Sie gingen die Straße entlang, bogen ab und gelangten auf die Hauptstraße, wo Jerichos Wagen träge vor sich hinblinkte.

»Hast du Mick am Handgelenk verletzt?«, fragte Jericho.

Islay gab ein überraschtes Lachen von sich. »Nein. He, der Typ ist mindestens doppelt so stark wie ich. Ich hatte gar keine Chance gegen den.«

»Mit den richtigen Techniken hättest du eine.«

»Ist das ein Angebot? Würdest du mich trainieren? Mir ein paar Tricks beibringen?«

Der hoffnungsvolle Klang in Islays Stimme verbesserte Jerichos Laune erheblich. »Warum nicht? Mit ein paar Tricks ist es allerdings nicht getan. Du musst es schon ernst meinen.«

Islay trat so dicht an ihn heran, dass er die Wärme spüren konnte, die von ihm ausging. Und die Hitze, die durch das Futteral des Amuletts drang und die Haut genau über seinem Herzen zum Glühen brachte.

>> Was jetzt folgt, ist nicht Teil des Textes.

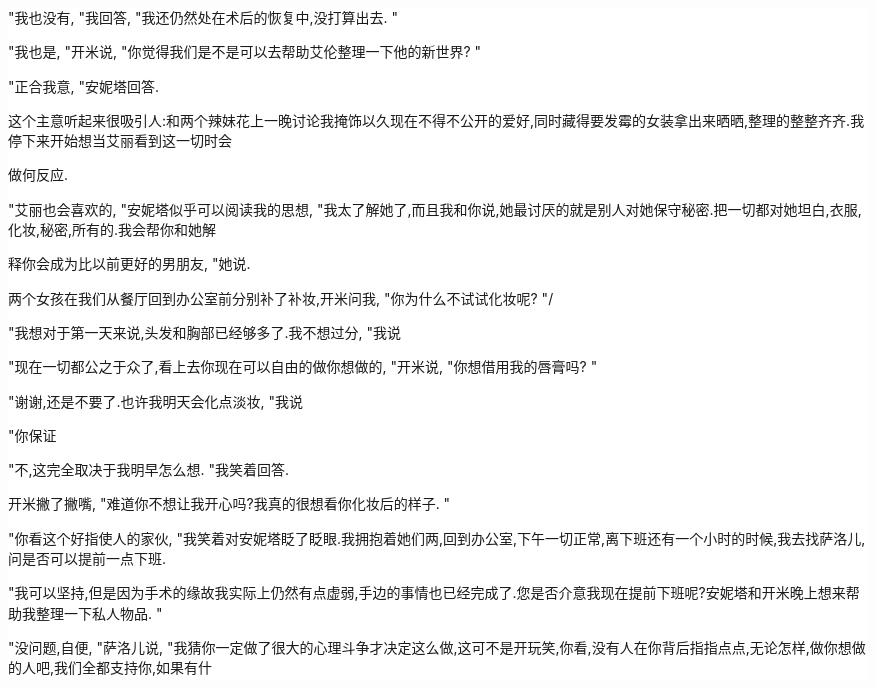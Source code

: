 



 "我也没有, "我回答, "我还仍然处在术后的恢复中,没打算出去. "



 "我也是, "开米说, "你觉得我们是不是可以去帮助艾伦整理一下他的新世界? "



 "正合我意, "安妮塔回答.



这个主意听起来很吸引人:和两个辣妹花上一晚讨论我掩饰以久现在不得不公开的爱好,同时藏得要发霉的女装拿出来晒晒,整理的整整齐齐.我停下来开始想当艾丽看到这一切时会





做何反应.



 "艾丽也会喜欢的, "安妮塔似乎可以阅读我的思想, "我太了解她了,而且我和你说,她最讨厌的就是别人对她保守秘密.把一切都对她坦白,衣服,化妆,秘密,所有的.我会帮你和她解



释你会成为比以前更好的男朋友, "她说.



两个女孩在我们从餐厅回到办公室前分别补了补妆,开米问我, "你为什么不试试化妆呢? "/





 "我想对于第一天来说,头发和胸部已经够多了.我不想过分, "我说



 "现在一切都公之于众了,看上去你现在可以自由的做你想做的, "开米说, "你想借用我的唇膏吗? "



 "谢谢,还是不要了.也许我明天会化点淡妆, "我说



 "你保证



 "不,这完全取决于我明早怎么想. "我笑着回答.



开米撇了撇嘴, "难道你不想让我开心吗?我真的很想看你化妆后的样子. "





 "你看这个好指使人的家伙, "我笑着对安妮塔眨了眨眼.我拥抱着她们两,回到办公室,下午一切正常,离下班还有一个小时的时候,我去找萨洛儿,问是否可以提前一点下班.



 "我可以坚持,但是因为手术的缘故我实际上仍然有点虚弱,手边的事情也已经完成了.您是否介意我现在提前下班呢?安妮塔和开米晚上想来帮助我整理一下私人物品. "





 "没问题,自便, "萨洛儿说, "我猜你一定做了很大的心理斗争才决定这么做,这可不是开玩笑,你看,没有人在你背后指指点点,无论怎样,做你想做的人吧,我们全都支持你,如果有什

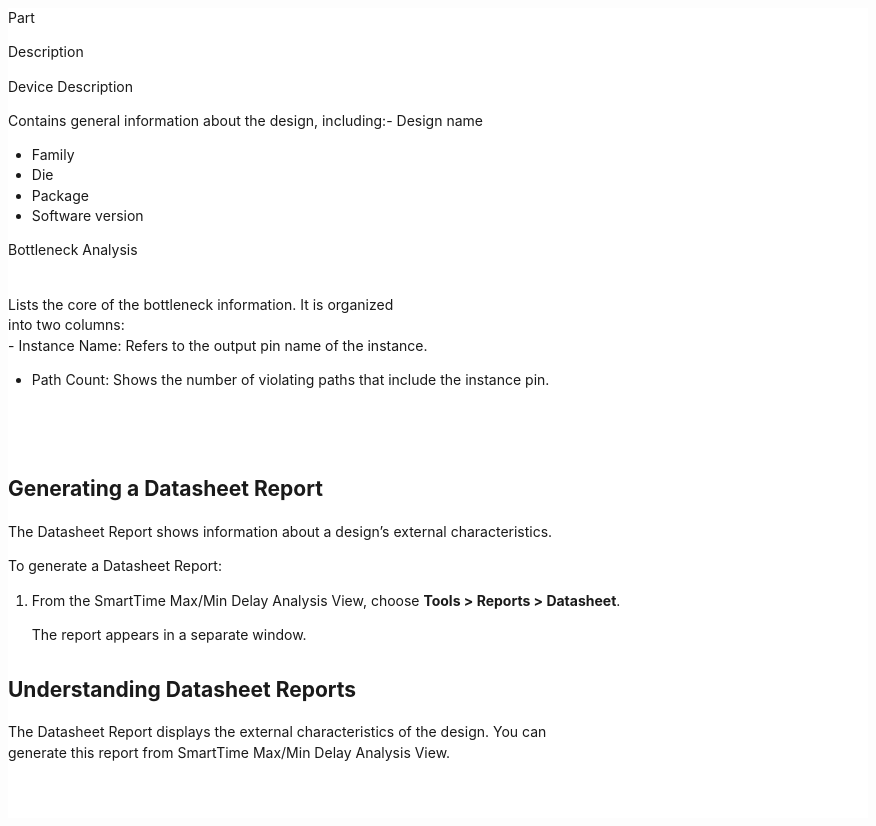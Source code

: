 Part

</th><th>

Description

</th></tr></thead><tbody><tr><td>

Device Description

</td><td>

Contains general information about the design, including:-   Design name
-   Family
-   Die
-   Package
-   Software version

</td></tr><tr><td>

Bottleneck Analysis

</td><td>

<br /> Lists the core of the bottleneck information. It is organized<br /> into two columns:<br /> -   Instance Name: Refers to the output pin name of the instance.
-   Path Count: Shows the number of violating paths that include the instance pin.

<br />

</td></tr></tbody>
</table><br />

## Generating a Datasheet Report

The Datasheet Report shows information about a design’s external characteristics.

To generate a Datasheet Report:

1.  From the SmartTime Max/Min Delay Analysis View, choose **Tools &gt; Reports &gt; Datasheet**.

    The report appears in a separate window.


## Understanding Datasheet Reports

The Datasheet Report displays the external characteristics of the design. You can<br /> generate this report from SmartTime Max/Min Delay Analysis View.

<br />

<br />
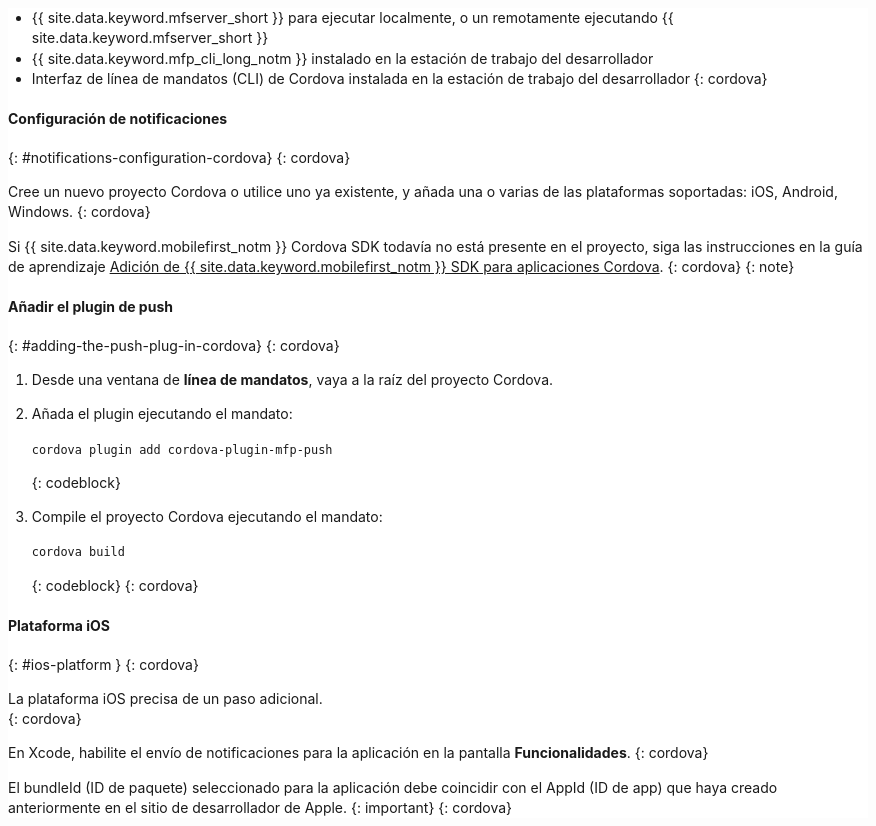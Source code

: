 * {{ site.data.keyword.mfserver_short }} para ejecutar localmente, o un remotamente ejecutando {{ site.data.keyword.mfserver_short }}
* {{ site.data.keyword.mfp_cli_long_notm }} instalado en la estación de trabajo del desarrollador
* Interfaz de línea de mandatos (CLI) de Cordova instalada en la estación de trabajo del desarrollador
{: cordova}

#### Configuración de notificaciones
{: #notifications-configuration-cordova}
{: cordova}

Cree un nuevo proyecto Cordova o utilice uno ya existente, y añada una o varias de las plataformas soportadas: iOS, Android, Windows.
{: cordova}

Si {{ site.data.keyword.mobilefirst_notm }} Cordova SDK todavía no está presente en el proyecto, siga las instrucciones en la guía de aprendizaje [Adición de {{ site.data.keyword.mobilefirst_notm }} SDK para aplicaciones Cordova](http://mobilefirstplatform.ibmcloud.com/tutorials/en/foundation/8.0/application-development/sdk/cordova/).
{: cordova}
{: note}

#### Añadir el plugin de push
{: #adding-the-push-plug-in-cordova}
{: cordova}

1. Desde una ventana de **línea de mandatos**, vaya a la raíz del proyecto Cordova.  
2. Añada el plugin ejecutando el mandato:
    ```bash
    cordova plugin add cordova-plugin-mfp-push
    ```
    {: codeblock}

3. Compile el proyecto Cordova ejecutando el mandato:
    ```bash
    cordova build
    ```
    {: codeblock}
{: cordova}

#### Plataforma iOS
{: #ios-platform }
{: cordova}

La plataforma iOS precisa de un paso adicional.  
{: cordova}

En Xcode, habilite el envío de notificaciones para la aplicación en la pantalla **Funcionalidades**.
{: cordova}

El bundleId (ID de paquete) seleccionado para la aplicación debe coincidir con el AppId (ID de app) que haya creado anteriormente en el sitio de desarrollador de Apple.
{: important}
{: cordova}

»Ich meine es ernst«, sagte Islay. »Und ich habe dich durchschaut, Jericho March.«

»Geh nach Hause.«

»Bis morgen.« Erneut blitzte Islays Lächeln auf. Er drehte sich um und trabte die Straße entlang, Richtung Otterview .

Jericho stieg in den Volvo und machte sich auf zum Camp Jericho, in der Hoffnung, dass die pinkfarbenen Schafe noch etwas von seinem Zelt übrig gelassen hatten.